**Records for the task:**
┄┄┄┄┄┄

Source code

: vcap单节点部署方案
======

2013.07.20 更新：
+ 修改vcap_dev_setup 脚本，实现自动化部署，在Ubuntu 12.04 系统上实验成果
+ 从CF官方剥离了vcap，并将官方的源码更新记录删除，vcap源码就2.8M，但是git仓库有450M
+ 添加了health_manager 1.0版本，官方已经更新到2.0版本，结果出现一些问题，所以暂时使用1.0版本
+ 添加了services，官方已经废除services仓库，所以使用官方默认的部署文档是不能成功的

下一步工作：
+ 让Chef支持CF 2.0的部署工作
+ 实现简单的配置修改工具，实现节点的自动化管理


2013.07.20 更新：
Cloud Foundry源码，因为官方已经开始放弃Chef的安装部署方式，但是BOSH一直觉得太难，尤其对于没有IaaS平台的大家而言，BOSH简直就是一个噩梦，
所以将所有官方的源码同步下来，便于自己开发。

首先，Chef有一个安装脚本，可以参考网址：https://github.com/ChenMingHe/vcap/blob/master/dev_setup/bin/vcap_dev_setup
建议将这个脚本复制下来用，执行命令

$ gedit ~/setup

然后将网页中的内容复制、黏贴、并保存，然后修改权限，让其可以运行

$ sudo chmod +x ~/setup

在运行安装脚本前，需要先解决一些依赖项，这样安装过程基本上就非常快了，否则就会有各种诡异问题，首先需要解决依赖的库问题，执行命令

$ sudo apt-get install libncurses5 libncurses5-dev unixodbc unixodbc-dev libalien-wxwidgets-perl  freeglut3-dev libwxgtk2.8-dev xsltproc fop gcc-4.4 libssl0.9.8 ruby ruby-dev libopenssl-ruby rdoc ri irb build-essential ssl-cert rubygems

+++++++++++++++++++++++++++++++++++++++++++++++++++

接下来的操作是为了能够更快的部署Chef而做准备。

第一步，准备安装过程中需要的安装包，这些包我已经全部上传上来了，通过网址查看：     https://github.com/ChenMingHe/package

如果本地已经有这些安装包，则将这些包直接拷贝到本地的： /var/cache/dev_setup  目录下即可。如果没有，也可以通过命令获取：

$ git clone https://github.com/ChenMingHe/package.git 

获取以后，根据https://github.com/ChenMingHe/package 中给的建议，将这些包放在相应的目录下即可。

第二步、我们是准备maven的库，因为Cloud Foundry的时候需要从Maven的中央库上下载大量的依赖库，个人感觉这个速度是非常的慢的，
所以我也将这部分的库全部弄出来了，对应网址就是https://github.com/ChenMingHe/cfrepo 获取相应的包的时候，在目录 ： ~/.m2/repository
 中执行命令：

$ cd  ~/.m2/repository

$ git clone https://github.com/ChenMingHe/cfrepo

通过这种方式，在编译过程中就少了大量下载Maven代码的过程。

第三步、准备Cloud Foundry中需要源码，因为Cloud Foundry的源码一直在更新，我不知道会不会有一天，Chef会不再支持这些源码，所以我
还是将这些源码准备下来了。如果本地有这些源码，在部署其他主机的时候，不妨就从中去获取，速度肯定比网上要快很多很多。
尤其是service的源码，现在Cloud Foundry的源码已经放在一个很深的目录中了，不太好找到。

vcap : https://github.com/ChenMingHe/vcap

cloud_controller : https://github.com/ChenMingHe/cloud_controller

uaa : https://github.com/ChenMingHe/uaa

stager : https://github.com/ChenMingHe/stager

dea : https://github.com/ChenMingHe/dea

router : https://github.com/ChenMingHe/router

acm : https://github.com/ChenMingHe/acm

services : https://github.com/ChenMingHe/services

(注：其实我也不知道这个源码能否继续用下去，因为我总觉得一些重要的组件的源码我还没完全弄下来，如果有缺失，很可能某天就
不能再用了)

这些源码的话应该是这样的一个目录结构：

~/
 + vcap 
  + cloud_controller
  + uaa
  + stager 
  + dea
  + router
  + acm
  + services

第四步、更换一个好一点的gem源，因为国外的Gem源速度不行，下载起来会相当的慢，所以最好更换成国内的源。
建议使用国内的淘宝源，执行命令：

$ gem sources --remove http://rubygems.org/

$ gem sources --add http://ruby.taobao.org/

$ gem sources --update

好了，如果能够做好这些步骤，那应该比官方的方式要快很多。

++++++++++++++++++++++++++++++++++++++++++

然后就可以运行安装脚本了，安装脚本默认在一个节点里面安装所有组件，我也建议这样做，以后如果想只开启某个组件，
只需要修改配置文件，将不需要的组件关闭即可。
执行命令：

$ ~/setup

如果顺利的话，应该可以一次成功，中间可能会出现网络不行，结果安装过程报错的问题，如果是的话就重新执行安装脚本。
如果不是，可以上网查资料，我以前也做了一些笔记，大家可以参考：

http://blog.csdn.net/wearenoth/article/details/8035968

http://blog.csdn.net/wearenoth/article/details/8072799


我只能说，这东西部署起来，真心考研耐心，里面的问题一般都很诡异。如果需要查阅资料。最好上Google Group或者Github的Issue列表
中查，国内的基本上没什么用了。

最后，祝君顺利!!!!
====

┄┄┄┄┄┄

**What to do:** From the first line of the listing above through the line that contains "在运行安装脚本前，需要先解决", set down each line without alteration, and nothing else.

**Result of this task:**
Source code

: vcap单节点部署方案
======

2013.07.20 更新：
+ 修改vcap_dev_setup 脚本，实现自动化部署，在Ubuntu 12.04 系统上实验成果
+ 从CF官方剥离了vcap，并将官方的源码更新记录删除，vcap源码就2.8M，但是git仓库有450M
+ 添加了health_manager 1.0版本，官方已经更新到2.0版本，结果出现一些问题，所以暂时使用1.0版本
+ 添加了services，官方已经废除services仓库，所以使用官方默认的部署文档是不能成功的

下一步工作：
+ 让Chef支持CF 2.0的部署工作
+ 实现简单的配置修改工具，实现节点的自动化管理


2013.07.20 更新：
Cloud Foundry源码，因为官方已经开始放弃Chef的安装部署方式，但是BOSH一直觉得太难，尤其对于没有IaaS平台的大家而言，BOSH简直就是一个噩梦，
所以将所有官方的源码同步下来，便于自己开发。

首先，Chef有一个安装脚本，可以参考网址：https://github.com/ChenMingHe/vcap/blob/master/dev_setup/bin/vcap_dev_setup
建议将这个脚本复制下来用，执行命令

$ gedit ~/setup

然后将网页中的内容复制、黏贴、并保存，然后修改权限，让其可以运行

$ sudo chmod +x ~/setup

在运行安装脚本前，需要先解决一些依赖项，这样安装过程基本上就非常快了，否则就会有各种诡异问题，首先需要解决依赖的库问题，执行命令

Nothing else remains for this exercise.